__Task description__: Print the lines that start the entries and continue through the one holding "avoidance of inconsistency", please, exactly and with the pictures omitted.

(Collected data)
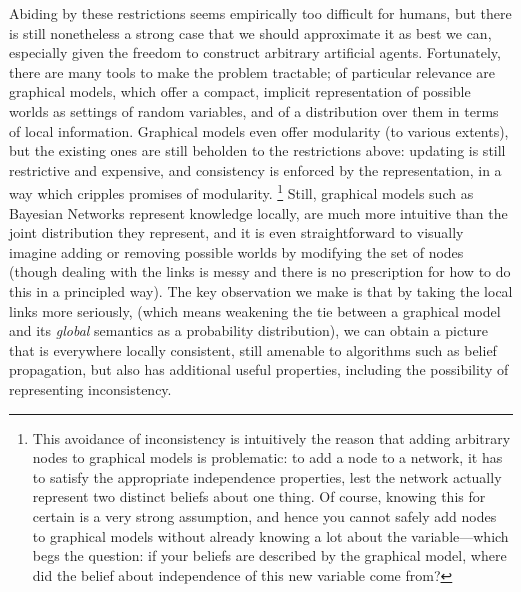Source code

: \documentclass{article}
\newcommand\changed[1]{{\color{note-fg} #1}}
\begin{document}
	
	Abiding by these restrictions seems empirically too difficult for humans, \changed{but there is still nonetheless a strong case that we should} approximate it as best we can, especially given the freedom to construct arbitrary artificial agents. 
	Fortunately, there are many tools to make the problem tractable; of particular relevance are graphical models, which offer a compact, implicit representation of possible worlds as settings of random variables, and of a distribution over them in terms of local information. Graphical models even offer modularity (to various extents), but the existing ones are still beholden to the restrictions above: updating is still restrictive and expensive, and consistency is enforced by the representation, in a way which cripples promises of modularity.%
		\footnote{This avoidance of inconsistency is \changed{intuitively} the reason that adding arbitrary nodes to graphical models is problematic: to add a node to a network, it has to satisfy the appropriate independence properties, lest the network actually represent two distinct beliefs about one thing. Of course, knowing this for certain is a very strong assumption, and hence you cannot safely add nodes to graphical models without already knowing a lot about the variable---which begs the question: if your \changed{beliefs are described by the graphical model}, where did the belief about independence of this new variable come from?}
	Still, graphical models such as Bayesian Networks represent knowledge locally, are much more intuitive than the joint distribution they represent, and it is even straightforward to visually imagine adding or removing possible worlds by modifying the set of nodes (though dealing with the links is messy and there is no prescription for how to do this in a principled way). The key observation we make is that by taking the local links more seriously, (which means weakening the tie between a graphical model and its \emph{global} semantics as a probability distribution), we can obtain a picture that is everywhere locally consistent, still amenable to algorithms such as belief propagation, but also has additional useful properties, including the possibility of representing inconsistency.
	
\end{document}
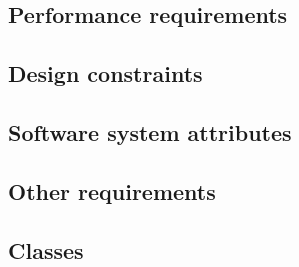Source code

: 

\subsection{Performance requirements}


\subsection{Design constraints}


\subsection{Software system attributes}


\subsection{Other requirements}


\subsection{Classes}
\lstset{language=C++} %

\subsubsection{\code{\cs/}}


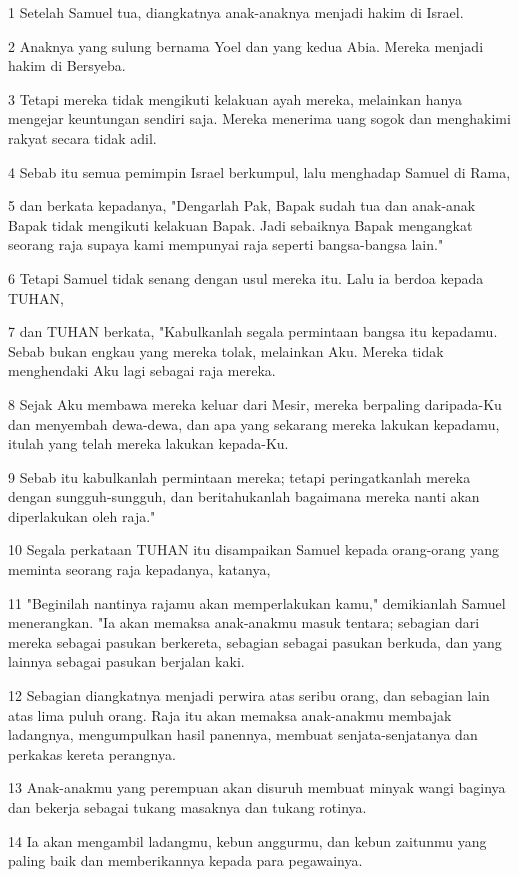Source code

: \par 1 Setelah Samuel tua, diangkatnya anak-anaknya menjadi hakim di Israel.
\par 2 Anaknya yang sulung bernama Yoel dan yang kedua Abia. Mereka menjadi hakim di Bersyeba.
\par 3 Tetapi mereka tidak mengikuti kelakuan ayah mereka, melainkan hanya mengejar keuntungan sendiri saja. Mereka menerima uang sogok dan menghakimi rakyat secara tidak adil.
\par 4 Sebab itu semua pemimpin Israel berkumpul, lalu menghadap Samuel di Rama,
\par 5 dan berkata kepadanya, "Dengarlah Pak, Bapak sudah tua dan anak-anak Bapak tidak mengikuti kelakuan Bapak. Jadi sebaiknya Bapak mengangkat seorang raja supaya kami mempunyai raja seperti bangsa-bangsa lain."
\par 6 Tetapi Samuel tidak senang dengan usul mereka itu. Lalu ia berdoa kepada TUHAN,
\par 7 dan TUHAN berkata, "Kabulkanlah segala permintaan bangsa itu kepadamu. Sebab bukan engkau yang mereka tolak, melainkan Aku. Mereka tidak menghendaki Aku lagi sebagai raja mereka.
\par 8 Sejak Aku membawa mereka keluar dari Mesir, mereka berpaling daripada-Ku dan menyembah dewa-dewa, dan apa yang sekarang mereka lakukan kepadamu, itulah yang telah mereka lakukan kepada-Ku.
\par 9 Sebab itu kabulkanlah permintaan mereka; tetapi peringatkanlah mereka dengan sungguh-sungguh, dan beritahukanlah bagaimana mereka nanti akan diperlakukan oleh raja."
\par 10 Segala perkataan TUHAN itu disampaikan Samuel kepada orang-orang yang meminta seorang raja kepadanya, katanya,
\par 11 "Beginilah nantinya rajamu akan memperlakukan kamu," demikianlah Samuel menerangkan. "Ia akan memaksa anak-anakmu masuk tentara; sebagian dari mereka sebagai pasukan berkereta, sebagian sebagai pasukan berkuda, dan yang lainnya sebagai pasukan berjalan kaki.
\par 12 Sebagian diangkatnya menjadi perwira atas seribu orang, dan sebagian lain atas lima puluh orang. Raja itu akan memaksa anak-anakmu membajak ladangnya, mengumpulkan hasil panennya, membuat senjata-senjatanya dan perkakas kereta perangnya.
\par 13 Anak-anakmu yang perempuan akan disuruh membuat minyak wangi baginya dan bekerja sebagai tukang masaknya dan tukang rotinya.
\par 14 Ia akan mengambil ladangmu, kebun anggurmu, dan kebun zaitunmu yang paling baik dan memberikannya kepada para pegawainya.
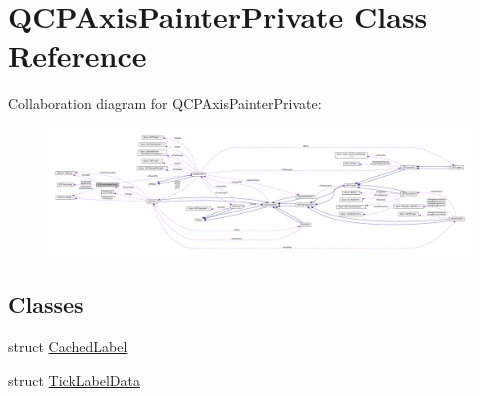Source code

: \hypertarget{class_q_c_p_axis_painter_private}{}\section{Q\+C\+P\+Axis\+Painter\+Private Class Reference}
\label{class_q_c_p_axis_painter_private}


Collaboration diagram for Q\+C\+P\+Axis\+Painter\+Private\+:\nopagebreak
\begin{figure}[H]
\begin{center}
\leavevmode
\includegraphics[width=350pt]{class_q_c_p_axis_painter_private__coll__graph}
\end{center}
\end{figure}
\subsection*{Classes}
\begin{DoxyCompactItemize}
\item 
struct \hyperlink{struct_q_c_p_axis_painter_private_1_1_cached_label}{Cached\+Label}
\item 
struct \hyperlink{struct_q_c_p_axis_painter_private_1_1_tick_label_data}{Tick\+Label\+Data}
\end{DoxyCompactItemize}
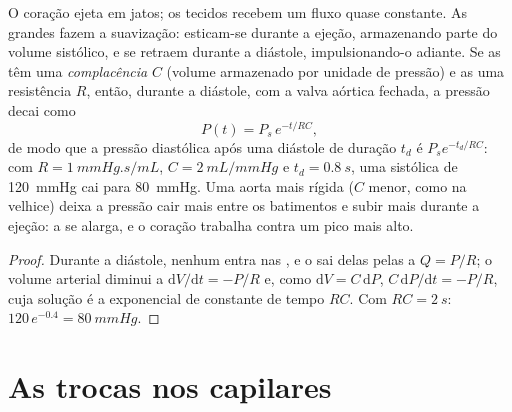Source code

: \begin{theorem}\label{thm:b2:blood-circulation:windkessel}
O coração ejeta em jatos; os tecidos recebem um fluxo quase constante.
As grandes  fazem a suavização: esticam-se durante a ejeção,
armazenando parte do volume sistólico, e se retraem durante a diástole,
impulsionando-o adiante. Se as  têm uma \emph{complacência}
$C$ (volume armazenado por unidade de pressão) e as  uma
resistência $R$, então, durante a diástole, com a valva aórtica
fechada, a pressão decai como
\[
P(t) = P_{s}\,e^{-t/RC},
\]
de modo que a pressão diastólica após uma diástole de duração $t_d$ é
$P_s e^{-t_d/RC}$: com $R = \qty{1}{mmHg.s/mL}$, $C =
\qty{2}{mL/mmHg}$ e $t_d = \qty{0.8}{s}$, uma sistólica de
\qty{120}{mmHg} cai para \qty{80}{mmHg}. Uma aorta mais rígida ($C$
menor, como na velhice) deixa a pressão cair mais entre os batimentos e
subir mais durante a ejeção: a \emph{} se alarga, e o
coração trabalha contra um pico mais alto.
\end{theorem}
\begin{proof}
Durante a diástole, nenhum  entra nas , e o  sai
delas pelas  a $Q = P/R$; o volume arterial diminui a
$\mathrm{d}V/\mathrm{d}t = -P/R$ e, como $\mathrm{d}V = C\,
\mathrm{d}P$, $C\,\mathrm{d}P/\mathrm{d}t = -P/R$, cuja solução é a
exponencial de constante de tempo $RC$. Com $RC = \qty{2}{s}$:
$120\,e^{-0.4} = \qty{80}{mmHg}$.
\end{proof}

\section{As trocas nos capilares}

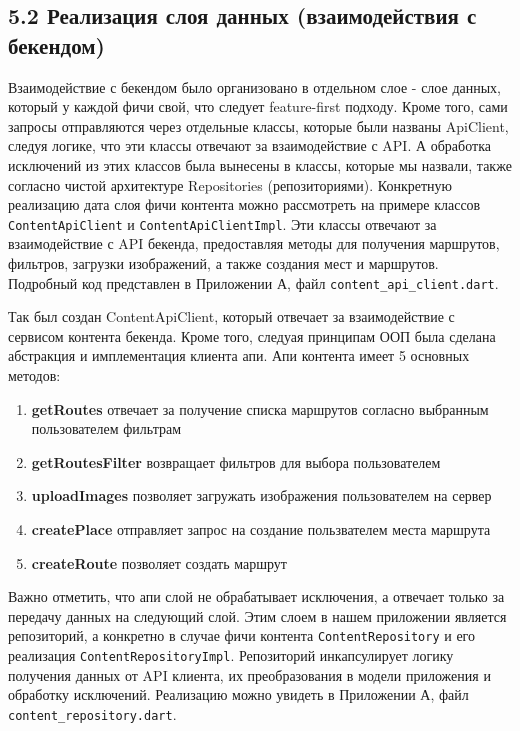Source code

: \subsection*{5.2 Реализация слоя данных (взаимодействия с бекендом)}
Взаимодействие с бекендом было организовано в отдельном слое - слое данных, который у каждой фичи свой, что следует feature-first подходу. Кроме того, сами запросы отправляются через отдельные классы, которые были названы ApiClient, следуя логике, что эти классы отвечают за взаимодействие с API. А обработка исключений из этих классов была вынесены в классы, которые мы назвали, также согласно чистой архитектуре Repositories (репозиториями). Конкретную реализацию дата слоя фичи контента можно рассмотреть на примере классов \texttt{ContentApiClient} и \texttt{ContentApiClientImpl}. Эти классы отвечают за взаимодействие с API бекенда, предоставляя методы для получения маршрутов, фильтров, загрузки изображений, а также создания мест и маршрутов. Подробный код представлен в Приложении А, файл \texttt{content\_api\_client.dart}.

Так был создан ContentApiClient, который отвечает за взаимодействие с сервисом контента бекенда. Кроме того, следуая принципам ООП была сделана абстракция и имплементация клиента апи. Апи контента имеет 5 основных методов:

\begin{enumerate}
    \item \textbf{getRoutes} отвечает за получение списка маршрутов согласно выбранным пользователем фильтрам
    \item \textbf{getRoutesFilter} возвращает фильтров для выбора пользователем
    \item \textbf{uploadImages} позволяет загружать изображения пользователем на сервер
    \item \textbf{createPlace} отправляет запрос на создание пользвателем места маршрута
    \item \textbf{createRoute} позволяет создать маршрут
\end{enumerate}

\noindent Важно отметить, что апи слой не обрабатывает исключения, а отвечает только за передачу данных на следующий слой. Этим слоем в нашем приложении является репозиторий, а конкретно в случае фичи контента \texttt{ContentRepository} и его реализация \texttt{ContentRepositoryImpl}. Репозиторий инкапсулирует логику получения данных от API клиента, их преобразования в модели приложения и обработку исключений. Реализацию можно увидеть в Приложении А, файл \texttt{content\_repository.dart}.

__Exercise solution__:
Source code

: \documentclass{article}
\newcommand\changed[1]{{\color{note-fg} #1}}
\begin{document}
	
	Abiding by these restrictions seems empirically too difficult for humans, \changed{but there is still nonetheless a strong case that we should} approximate it as best we can, especially given the freedom to construct arbitrary artificial agents. 
	Fortunately, there are many tools to make the problem tractable; of particular relevance are graphical models, which offer a compact, implicit representation of possible worlds as settings of random variables, and of a distribution over them in terms of local information. Graphical models even offer modularity (to various extents), but the existing ones are still beholden to the restrictions above: updating is still restrictive and expensive, and consistency is enforced by the representation, in a way which cripples promises of modularity.%
		\footnote{This avoidance of inconsistency is \changed{intuitively} the reason that adding arbitrary nodes to graphical models is problematic: to add a node to a network, it has to satisfy the appropriate independence properties, lest the network actually represent two distinct beliefs about one thing. Of course, knowing this for certain is a very strong assumption, and hence you cannot safely add nodes to graphical models without already knowing a lot about the variable---which begs the question: if your \changed{beliefs are described by the graphical model}, where did the belief about independence of this new variable come from?}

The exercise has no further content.